The identity of whiteness was created to establish who holds societal privilege.

“It was identity created for violent, oppressive profit, to say who had the privileges of our society and who did not,” McGhee said. “So (Wallis) says, ‘Only if we die to whiteness, can we become alive to our true identity, as human beings of one race, the human race.’ ”

McGhee believes that the zero-sum paradigm can be rejected, and everybody can be welcoming to people of all races, and come to realize the societal benefits from that inclusion. She visited Lewiston, Maine, a rural town that had been depopulated due to mills and factories moving out of the area.

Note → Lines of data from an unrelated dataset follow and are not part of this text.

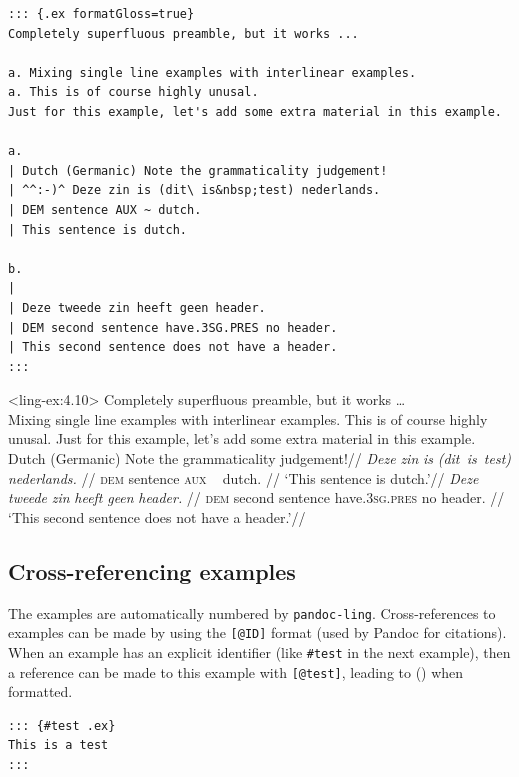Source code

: \documentclass[
]{article}
\begin{document}
\begin{verbatim}
::: {.ex formatGloss=true}
Completely superfluous preamble, but it works ...

a. Mixing single line examples with interlinear examples.
a. This is of course highly unusal.
Just for this example, let's add some extra material in this example.

a.
| Dutch (Germanic) Note the grammaticality judgement!
| ^^:-)^ Deze zin is (dit\ is&nbsp;test) nederlands.
| DEM sentence AUX ~ dutch.
| This sentence is dutch.

b.
|
| Deze tweede zin heeft geen header.
| DEM second sentence have.3SG.PRES no header.
| This second sentence does not have a header.
:::
\end{verbatim}

\pex[*=:-)]<ling-ex:4.10> Completely superfluous preamble, but it works
\ldots{}\\
  \a Mixing single line examples with interlinear examples.
  \a This is of course highly unusal. Just for this example, let's add
some extra material in this example.
  \a 
  \begingl
  \glpreamble Dutch (Germanic) Note the grammaticality judgement!//
  \gla \ljudge{\textsuperscript{:-)}}\emph{Deze} \emph{zin} \emph{is}
\emph{(dit~is~test)} \emph{nederlands.} //
  \glb \textsc{dem} sentence \textsc{aux}  ~  dutch. //
  \glft `This sentence is dutch.'//
  \endgl
  \a 
  \begingl
  \gla \emph{Deze} \emph{tweede} \emph{zin} \emph{heeft} \emph{geen}
\emph{header.} //
  \glb \textsc{dem} second sentence have.\textsc{3sg}.\textsc{pres} no
header. //
  \glft `This second sentence does not have a header.'//
  \endgl
\xe

\hypertarget{cross-referencing-examples}{%
\subsection{Cross-referencing
examples}\label{cross-referencing-examples}}

The examples are automatically numbered by \texttt{pandoc-ling}.
Cross-references to examples can be made by using the \texttt{{[}@ID{]}}
format (used by Pandoc for citations). When an example has an explicit
identifier (like \texttt{\#test} in the next example), then a reference
can be made to this example with \texttt{{[}@test{]}}, leading to
() when formatted.

\begin{verbatim}
::: {#test .ex}
This is a test
:::
\end{verbatim}
\end{document}
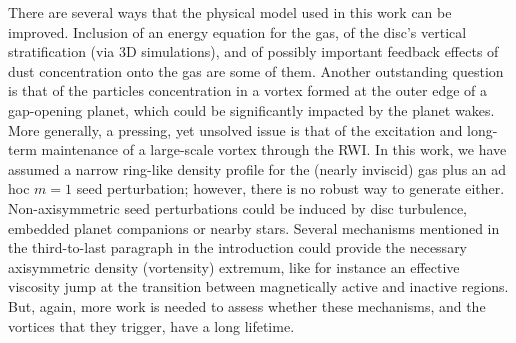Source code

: \documentclass[a4paper,usenatbib]{mnras}
\begin{document}
There are several ways that the physical model used in this work can
be improved. Inclusion of an energy equation for the gas, of the
disc's vertical stratification (via 3D simulations), and of possibly
important feedback effects of dust concentration onto the gas are some
of them. Another outstanding question is that of the particles
concentration in a vortex formed at the outer edge of a gap-opening
planet, which could be significantly impacted by the planet wakes.
More generally, a pressing, yet unsolved issue is that of the
excitation and long-term maintenance of a large-scale vortex through
the RWI. In this work, we have assumed a narrow ring-like density
profile for the (nearly inviscid) gas plus an ad hoc $m=1$ seed
perturbation; however, there is no robust way to generate
either. Non-axisymmetric seed perturbations could be
induced by disc turbulence, embedded planet companions or nearby
stars. Several mechanisms mentioned in the third-to-last paragraph in
the introduction could provide the necessary axisymmetric density
(vortensity) extremum, like for instance an effective viscosity jump
at the transition between magnetically active and inactive
regions. But, again, more work is needed to assess whether these
mechanisms, and the vortices that they trigger, have a long lifetime.

\appendix

\end{document}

“But towards the end of the main street, you could see it came alive,” McGhee said. “And it came alive with the shops and businesses of black, Muslim immigrants from Africa. … And they have reanimated this town.”

Lives are being transformed across the country by interracial community relationships in towns like Lewiston, according to McGhee — a narrative subverted by rhetoric leading many Americans to believe that immigrants are dangerous, or that there should be a Muslim ban.

“But that doesn’t have to be our story, does it?” McGhee asked. “It doesn’t have to be our story. If a man named Garry, who spent most of his days, and still today, watching TV with his dog, can reach out to the most unlikely person — a black, dreadlocked, progressive woman from Brooklyn — and forge a friendship and change, well then for Garry’s sake, don’t you think we all can?”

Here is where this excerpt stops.